Bulk Load and Merge Pattern

The more years you spend programming the more you run into situations you've run into before. Situations you now know, instinctively, how to address. I suppose this is "experience" and is what I'm paid the medium dollars for. One such problem I've solved at least a dozen times over the years is updating a bunch of data in a database from an external source. This, as it turns out, can be a great source of poor performance if you don't know how to address it. Let's dig into my approach.

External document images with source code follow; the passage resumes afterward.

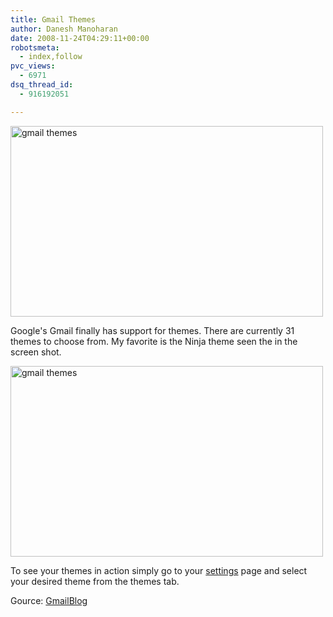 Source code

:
 ```yaml
---
title: Gmail Themes
author: Danesh Manoharan
date: 2008-11-24T04:29:11+00:00
robotsmeta:
  - index,follow
pvc_views:
  - 6971
dsq_thread_id:
  - 916192051

---
```

[<img loading="lazy" src="http://farm4.static.flickr.com/3296/3054439977_07306ea6a7.jpg" alt="gmail themes" width="500" height="305" />][1]

Google's Gmail finally has support for themes. There are currently 31 themes to choose from. My favorite is the Ninja theme seen the in the screen shot.

[<img loading="lazy" src="http://farm4.static.flickr.com/3012/3054439829_42fdfe3c2c.jpg" alt="gmail themes" width="500" height="305" />][2]

To see your themes in action simply go to your [settings][3] page and select your desired theme from the themes tab.

Gource: [GmailBlog][4]

 [1]: http://www.flickr.com/photos/dannyportal/3054439977/ "gmail themes by Danesh Manoharan, on Flickr"
 [2]: http://www.flickr.com/photos/dannyportal/3054439829/ "gmail themes by Danesh Manoharan, on Flickr"
 [3]: http://mail.google.com/mail/#settings/themes
 [4]: http://gmailblog.blogspot.com/2008/11/spice-up-your-inbox-with-colors-and.html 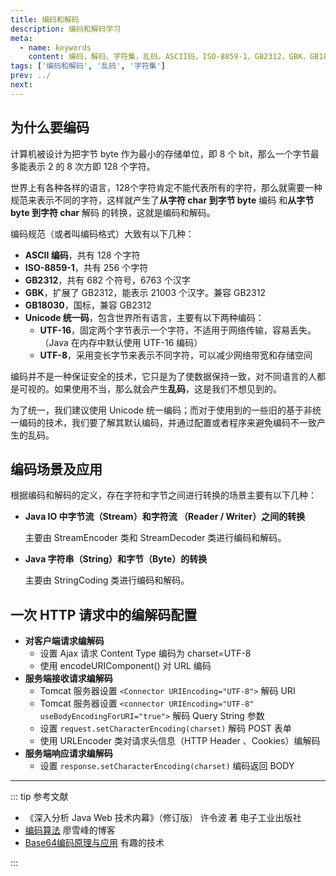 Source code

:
 ```yaml
---
title: 编码和解码
description: 编码和解码学习
meta:
  - name: keywords
    content: 编码，解码，字符集，乱码，ASCII码，ISO-8859-1，GB2312，GBK，GB18030，UTF-16，UTF-8，Unicode统一码，Base64
tags: ['编码和解码', '乱码', '字符集']
prev: ../
next: 
---
```


## 为什么要编码

计算机被设计为把字节 byte 作为最小的存储单位，即 8 个 bit，那么一个字节最多能表示 2 的 8 次方即 128 个字符。

世界上有各种各样的语言，128个字符肯定不能代表所有的字符，那么就需要一种规范来表示不同的字符，这样就产生了**从字符 char 到字节 byte** <badge>编码</badge> 和**从字节 byte 到字符 char** <badge>解码</badge> 的转换，这就是编码和解码。

编码规范（或者叫编码格式）大致有以下几种：

- **ASCII 编码**，共有 128 个字符
- **ISO-8859-1**，共有 256 个字符
- **GB2312**，共有 682 个符号，6763 个汉字
- **GBK**，扩展了 GB2312，能表示 21003 个汉字。兼容 GB2312
- **GB18030**，国标，兼容 GB2312
- **Unicode 统一码**，包含世界所有语言，主要有以下两种编码：
  - **UTF-16**，固定两个字节表示一个字符，不适用于网络传输，容易丢失。（Java 在内存中默认使用 UTF-16 编码）
  - **UTF-8**，采用变长字节来表示不同字符，可以减少网络带宽和存储空间

编码并不是一种保证安全的技术，它只是为了使数据保持一致，对不同语言的人都是可视的。如果使用不当，那么就会产生**乱码**，这是我们不想见到的。

为了统一，我们建议使用 Unicode 统一编码；而对于使用到的一些旧的基于非统一编码的技术，我们要了解其默认编码，并通过配置或者程序来避免编码不一致产生的乱码。

## 编码场景及应用

根据编码和解码的定义，存在字符和字节之间进行转换的场景主要有以下几种：

- **Java IO 中字节流（Stream）和字符流 （Reader / Writer）之间的转换**

  主要由 StreamEncoder 类和 StreamDecoder 类进行编码和解码。

  

- **Java 字符串（String）和字节（Byte）的转换**

  主要由 StringCoding 类进行编码和解码。

## 一次 HTTP 请求中的编解码配置

- **对客户端请求编解码**
  - 设置 Ajax 请求 Content Type 编码为 charset=UTF-8
  - 使用 encodeURIComponent() 对 URL 编码
- **服务端接收请求编解码**
  - Tomcat 服务器设置 `<Connector URIEncoding="UTF-8">` 解码 URI
  - Tomcat 服务器设置 `<connector URIEncoding="UTF-8" useBodyEncodingForURI="true">` 解码 Query String 参数
  - 设置 `request.setCharacterEncoding(charset)` 解码 POST 表单
  - 使用 URLEncoder 类对请求头信息（HTTP Header 、Cookies）编解码
- **服务端响应请求编解码**
  - 设置 `response.setCharacterEncoding(charset)` 编码返回 BODY

---

::: tip 参考文献

- 《深入分析 Java Web 技术内幕》（修订版） 许令波 著 电子工业出版社
- [编码算法](https://www.liaoxuefeng.com/wiki/1252599548343744/1304227703947297) 廖雪峰的博客
- [Base64编码原理与应用](http://blog.xiayf.cn/2016/01/24/base64-encoding/) 有趣的技术

:::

To start with let's give some examples of the problem

  • update a database with the result of a web service call
  • load an Excel workbook or CSV file into the database
  • synchronize an external data source with your own cache in a database

The approach that I commonly see people take is to get the records to load into the database and loop over them, checking them against existing records. It looks something like

public void Update(DbContext context, IEnumerable<ExternalData> toLoad)
foreach(var record in toLoad){
var dbRecord = context.Find(record.Id);
if(dbRecord != null)
dbRecord.Field1 = record.Field1;
else {

This is a pretty logical approach. Any existing record is updated, any new record is inserted. Problem is that you're running 2 database operations for every record that comes in. Try to load 10k records and all of a sudden you're in for a world of hurt. It gets even scarier if you're running all this inside a transaction which might live a minute or two. Operations like this are likely to be subject to lock escalation up to table locks which is certainly not something you want.

Bulk Loading

Way back in my university days we had a database class which was so popular the professor taught 2 sessions back to back. This professor was famous for wearing brown sweaters no matter the time of year. Because we had two sessions every day I'd grab somebody from the previous class and ask what the class covered that day.

On this day the professor was talking about bulk loading, it was the subject of some of his research. I asked a fellow in the previous class what they covered

"Bulk loading and how much faster it is than regular inserts"

"Oh yeah? How much faster?"

"312 times, I think it was"

So down into the basement I trudged, into the windowless class room. The class started and the professor asked

"How many times faster do you think bulk loading is?"

He sat back, waiting for the ridiculous answers, comfortable in the knowledge that he'd spend the last month writing paper on exactly this subject.

"312 times, sir" I answered

He was flabbergasted that somebody would know this. He'd just spent the last month figuring out that exact number. Eventually I let him off the hook and told him where I'd found out his precise number but not until I span him some story about how Donald Kunth was my uncle.

Anyway the point of this story is that I'm a better person now and that bulk loading is way faster than doing individual inserts. When loading data into the database I like to load the data into a bulk loading table instead of directly into the destination table. That provides a staging area where changes can be made.

In C# the bulk loading API is a bit comically dated and relies on data tables. There are some nice wrappers for it including dapper-plus. Using bulk copy speeds up loading substantially, perhaps not 312 times but I've certainly seen 50-100x. This reduces the chances that the transaction will run for a long time and having it run against a non-production table makes things even less likely to be problematic.

With the data loaded we can now merge it into the live data, for this we can make use of merge.

Merge Statement

I have a long list of features that SQL server is, frustratingly, missing. On that list is a simple upsert statement where you can tell the database what to do if there is a conflict. Both Postgresql and MySQL have a nice syntax for upsert. On SQL Server you have to wade through the complex MERGE statement. The documentation for MERGE has on off the longest grammars for a statement I've ever seen; as you would expect for such a powerful a command.

A very simple example looks like this

MERGE HotelRooms AS target  
USING (SELECT @roomNumber, @occupants from bulkLoadHotelRooms) AS source (roomNumber, occupants)
ON (target.roomNumber = source.roomNumber)
UPDATE SET Name = source.occupants
INSERT (roomNumber, occupants)
VALUES (source.roomNumber, source.occupants)

This will insert records into the table HotelRooms from the bulk load table BulkLoadHotelRooms matching them on the room number (the MATCHED clause). If there is already a room number there then the occupants are updated (the NOT MATCHED clause). Not shown here there is also the ability to delete records which aren't in the target table. Also not shown are about 10 more clauses. The documentation is certainly worthwhile reading.

Wrapping Up

Bulk loading and merging is the best approach I've found so far to load data into a database. I've loaded millions of records on dozens of projects using this approach. If there is a better way that you've found, I'd love to hear about it.